Hmm. The encyclopedic impulse? I guess I'm having a hard time telling whether you're being ironic with your use of "commitment" or "interest" -- i.e., whether you actually mean "succumbing to an impulse to show one's work/provide way too much backstory/offload an infodump in a way that's often fatal to the interest/merit of the work," in which case I simply missed the irony and will withdraw to get my antennae readjusted. I assumed you meant those words seriously, as approbation, and thus were dissing sf writers as not being committed to the worlds they create; since I have ancient impulses to leap to the defense of sf against attacks from people who don't read it much (even though, ironically, I myself haven't read it much for decades now), I may have leaped to conclusions, gone off half-cocked, shot from the hip, and engaged in other retrograde activities.
ReplyDeleteYes, a kind of encyclopedism.
ReplyDeleteI mean the words I have used seriously, but not as approbation. More like suspicion. It is common now for people to praise a writer's "world-building," but I wonder about the limits of the practice. In a non-SF context, the "late" Henry James novels I have been reading are leading to the same questions - does the world created in The Golden Bowl become too hermetic or uncompromising? Too airless. This particular Kipling collection is especially airless.

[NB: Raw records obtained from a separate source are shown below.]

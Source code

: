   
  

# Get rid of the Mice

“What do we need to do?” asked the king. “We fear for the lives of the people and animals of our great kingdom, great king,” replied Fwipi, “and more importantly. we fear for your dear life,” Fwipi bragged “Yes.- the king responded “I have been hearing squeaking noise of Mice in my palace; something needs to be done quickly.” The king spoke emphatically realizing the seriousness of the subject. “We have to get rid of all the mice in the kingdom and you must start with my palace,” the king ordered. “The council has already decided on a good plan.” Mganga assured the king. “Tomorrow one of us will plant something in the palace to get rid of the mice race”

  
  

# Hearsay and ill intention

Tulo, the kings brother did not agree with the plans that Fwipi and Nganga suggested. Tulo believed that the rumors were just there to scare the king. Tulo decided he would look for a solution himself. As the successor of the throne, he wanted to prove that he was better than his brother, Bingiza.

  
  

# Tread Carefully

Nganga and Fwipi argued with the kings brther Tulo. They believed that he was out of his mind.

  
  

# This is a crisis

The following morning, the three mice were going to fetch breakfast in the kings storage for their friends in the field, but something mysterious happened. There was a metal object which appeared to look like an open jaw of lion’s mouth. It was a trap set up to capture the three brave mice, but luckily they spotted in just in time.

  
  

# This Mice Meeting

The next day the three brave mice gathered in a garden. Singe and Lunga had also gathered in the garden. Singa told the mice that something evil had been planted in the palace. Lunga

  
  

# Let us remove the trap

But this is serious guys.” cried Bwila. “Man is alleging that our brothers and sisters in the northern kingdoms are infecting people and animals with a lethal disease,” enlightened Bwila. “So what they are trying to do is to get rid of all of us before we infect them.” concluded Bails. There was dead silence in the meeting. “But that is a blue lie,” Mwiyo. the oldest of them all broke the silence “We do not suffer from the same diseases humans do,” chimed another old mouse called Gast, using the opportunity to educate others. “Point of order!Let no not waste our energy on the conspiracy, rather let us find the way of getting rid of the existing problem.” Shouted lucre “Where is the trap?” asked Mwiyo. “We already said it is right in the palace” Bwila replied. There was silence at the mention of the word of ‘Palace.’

Maybe a total commitment to a vision is too much. Allow some irony, some compromise. Let the seams show. Let some air in. I don't know.

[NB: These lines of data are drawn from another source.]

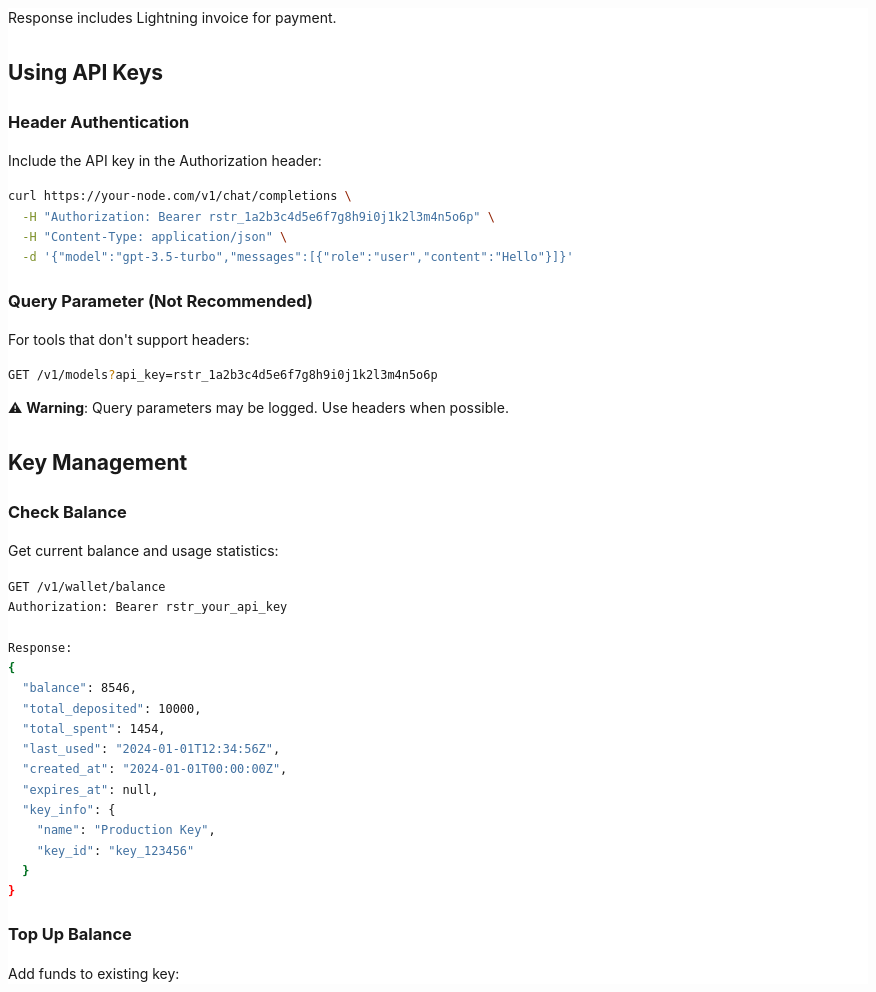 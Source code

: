 Response includes Lightning invoice for payment.

## Using API Keys

### Header Authentication

Include the API key in the Authorization header:

```bash
curl https://your-node.com/v1/chat/completions \
  -H "Authorization: Bearer rstr_1a2b3c4d5e6f7g8h9i0j1k2l3m4n5o6p" \
  -H "Content-Type: application/json" \
  -d '{"model":"gpt-3.5-turbo","messages":[{"role":"user","content":"Hello"}]}'
```

### Query Parameter (Not Recommended)

For tools that don't support headers:

```bash
GET /v1/models?api_key=rstr_1a2b3c4d5e6f7g8h9i0j1k2l3m4n5o6p
```

⚠️ **Warning**: Query parameters may be logged. Use headers when possible.

## Key Management

### Check Balance

Get current balance and usage statistics:

```bash
GET /v1/wallet/balance
Authorization: Bearer rstr_your_api_key

Response:
{
  "balance": 8546,
  "total_deposited": 10000,
  "total_spent": 1454,
  "last_used": "2024-01-01T12:34:56Z",
  "created_at": "2024-01-01T00:00:00Z",
  "expires_at": null,
  "key_info": {
    "name": "Production Key",
    "key_id": "key_123456"
  }
}
```

### Top Up Balance

Add funds to existing key:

In the case of this Kipling story, I am amazed at what he did, but also hope that he never did it again. Maybe I should have included the list of books. Kipling makes a fake bookstore ad, with all of the books related to aviation. I expected it to be humorous. It is not.
As a matter of taste, mine run much more to Michael Moorcock than to Tolkien in fantasy, and to Dick in science fiction, writers whose worlds have seams.

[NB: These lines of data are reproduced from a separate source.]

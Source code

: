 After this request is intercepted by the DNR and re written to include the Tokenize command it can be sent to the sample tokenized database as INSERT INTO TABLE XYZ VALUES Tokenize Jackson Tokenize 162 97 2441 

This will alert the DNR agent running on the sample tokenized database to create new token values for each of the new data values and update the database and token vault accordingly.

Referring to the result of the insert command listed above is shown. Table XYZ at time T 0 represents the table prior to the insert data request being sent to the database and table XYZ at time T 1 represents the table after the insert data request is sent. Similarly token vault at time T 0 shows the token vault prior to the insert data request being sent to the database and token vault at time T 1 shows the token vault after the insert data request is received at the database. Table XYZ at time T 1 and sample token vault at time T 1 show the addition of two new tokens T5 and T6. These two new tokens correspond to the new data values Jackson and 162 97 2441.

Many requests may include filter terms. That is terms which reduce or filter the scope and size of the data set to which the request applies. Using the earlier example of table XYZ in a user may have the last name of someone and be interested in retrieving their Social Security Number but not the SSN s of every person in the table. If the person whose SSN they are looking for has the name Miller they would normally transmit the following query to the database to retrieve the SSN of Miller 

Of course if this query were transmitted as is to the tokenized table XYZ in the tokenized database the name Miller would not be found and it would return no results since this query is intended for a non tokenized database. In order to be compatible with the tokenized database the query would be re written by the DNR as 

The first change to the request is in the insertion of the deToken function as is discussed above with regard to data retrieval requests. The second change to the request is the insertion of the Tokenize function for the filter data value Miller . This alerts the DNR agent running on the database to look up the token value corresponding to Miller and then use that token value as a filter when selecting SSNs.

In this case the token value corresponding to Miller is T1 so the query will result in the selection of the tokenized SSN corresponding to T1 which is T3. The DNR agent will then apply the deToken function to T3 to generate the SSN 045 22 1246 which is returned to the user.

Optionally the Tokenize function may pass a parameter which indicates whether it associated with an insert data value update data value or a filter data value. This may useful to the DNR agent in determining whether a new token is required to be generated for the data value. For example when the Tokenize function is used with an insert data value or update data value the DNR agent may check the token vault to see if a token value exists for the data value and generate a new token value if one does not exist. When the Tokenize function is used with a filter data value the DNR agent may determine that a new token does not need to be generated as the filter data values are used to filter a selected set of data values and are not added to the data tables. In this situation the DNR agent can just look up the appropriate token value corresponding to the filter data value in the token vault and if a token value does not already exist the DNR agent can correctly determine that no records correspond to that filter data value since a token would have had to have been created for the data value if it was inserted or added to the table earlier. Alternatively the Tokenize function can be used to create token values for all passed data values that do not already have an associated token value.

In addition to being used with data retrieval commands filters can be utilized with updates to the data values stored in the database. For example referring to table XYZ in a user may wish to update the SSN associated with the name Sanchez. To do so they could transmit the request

Anyway, if the shot was from the hip, good shot. This was useful.
"I expected it to be humorous. It is not." Yes, that's what's so odd about "With the Night Mail." It seems like it ought to be a parody of something, but as far as I can tell it's not. As for the end bits, the cutthroat competition between the airplane industry and the dirigible industry is mildly amusing, but not more than mildly. These are the sections that you would normally skip if you were a real reader, so most writers would make them comic as a reward to you for reading through all that - like the newspaper clippings in War With the Newts, or the index at the end of The Circus of Dr. Lao. Kipling seems to be so committed (that word again) to writing a realistic Article of the Future that he puts the sections in but gives you no inducement to actually read them.
ReplyDeleteIn the case of this Kipling story, I am amazed at what he did, but also hope that he never did it again.
ReplyDeleteAh, then we're on the same page! I too can admire the display, and I too would not wish it to be repeated. (Cf. Finnegans Wake.)
The Circus of Dr. Lao! I had forgotten all about that book. A full sixth of it, that index, is devoted to a jokey dismantling of the novel. What fun. Good example.
ReplyDeletePerhaps another analogy would be with certain musical performances, mostly jazz, that I have experienced where I was amazed startled and stupefied by the artist's complete technical mastery of his instrument, but wondered when he would deign to play some music.
The sequel to "With the Night Mail", "As Easy as A.B.C.", is my mother's favorite Kipling story. The collection it comes from, "A Diversity of Creatures" is my favorite among Kipling's books. "Debits and Credits" might be better, and "Limits and Renewals" expand the field of fiction farther, but "A Diversity of Creatures" is the most fun to read.
ReplyDeleteThat book is next! I am genuinely excited.
ReplyDeleteNext chronological Kipling, I mean, since I already read Rewards and Fairies. Who knows when I will actually read it.